Gary has lived a life that most of us can only dream of. He started out as a poor kid living in the hood I now call home, and he ended up traveling the globe on epic adventures. He’s climbed the highest mountains, and been befriended by people like Sir Edmond Hillary. He’s had the opportunity to get to know authors such as Isaac Asimov. He’s studied many different cultures and religions, and he’s even had private conversations with the Dalai Lama. One of the best things about Gary’s books is that some of it is taken directly from his real life. He’s experienced things that most people cannot begin to fathom. He even died once, and lived to tell about it!

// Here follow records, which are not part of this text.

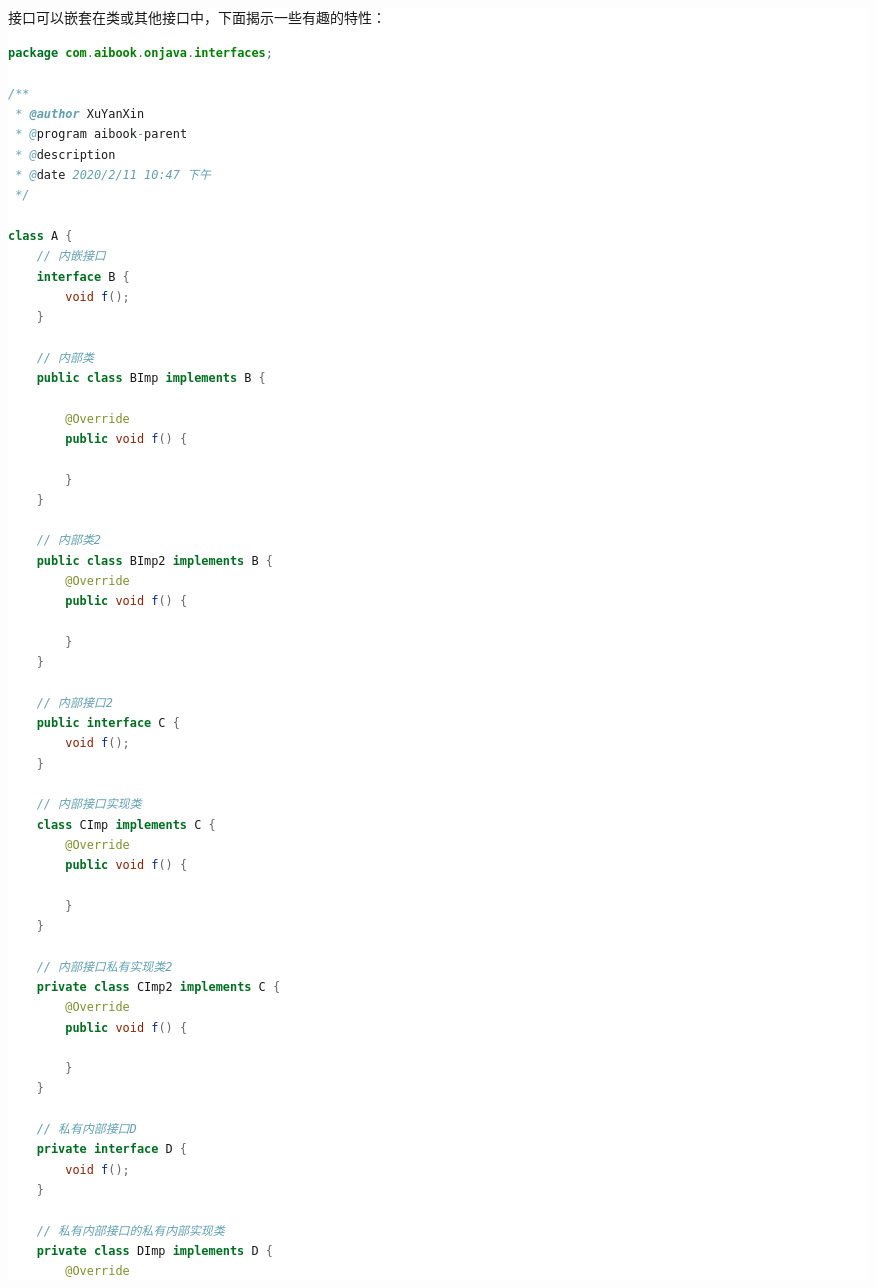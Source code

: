 接口可以嵌套在类或其他接口中，下面揭示一些有趣的特性：

```java
package com.aibook.onjava.interfaces;

/**
 * @author XuYanXin
 * @program aibook-parent
 * @description
 * @date 2020/2/11 10:47 下午
 */

class A {
    // 内嵌接口
    interface B {
        void f();
    }

    // 内部类
    public class BImp implements B {

        @Override
        public void f() {

        }
    }

    // 内部类2
    public class BImp2 implements B {
        @Override
        public void f() {

        }
    }

    // 内部接口2
    public interface C {
        void f();
    }

    // 内部接口实现类
    class CImp implements C {
        @Override
        public void f() {

        }
    }

    // 内部接口私有实现类2
    private class CImp2 implements C {
        @Override
        public void f() {

        }
    }

    // 私有内部接口D
    private interface D {
        void f();
    }

    // 私有内部接口的私有内部实现类
    private class DImp implements D {
        @Override
```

Another great thing about Gary is that he truly embodies the philosophy “To fight and conquer in all your battles is not supreme excellence; supreme excellence consists in breaking the enemy’s resistance without fighting.” Gary has been in many confrontations that could have ended in violence, but he was able to diffuse the situation with words instead. Sometimes it was by showing compassion, other times by making a joke. A particularly memorable story involves Gary spouting nonsense phrases until the potential troublemaker was so confused that he just wanted to leave.
Gary is a real “tell it like it is” kind of guy, which I appreciate. He is an excellent storyteller, with all kinds of stories to tell. Some of them are touching and profound, some are violent or dirty, but they are always entertaining, and often funny. One of my favorites is the story about the time Ido Pariente competed in the Cornhusker State Games Karate Kumite, and got hit over the head with a chair, which led to an all-out brawl. What I wouldn’t give to have been there to see some of my Karate teachers in the middle of that dogpile!
I’m lucky I’ve been able to get to know such an interesting and inspiring man. Another perk of martial arts training is that you get to meet people who you probably never would have met otherwise. I am grateful to share this journey with so many outstanding people like Gary. He recently paid me the highest of compliments by writing me in as a minor character in one of his upcoming novels, and I am truly touched and honored. To be so respected by someone I so respect is almost overwhelming. Budo has given me much more than I ever anticipated, and the friendships I’ve formed fill my heart and life with joy. One thing I learned from 9/11 is that tomorrow is not guaranteed, so every day we must show appreciation toward the people who make a difference in our lives.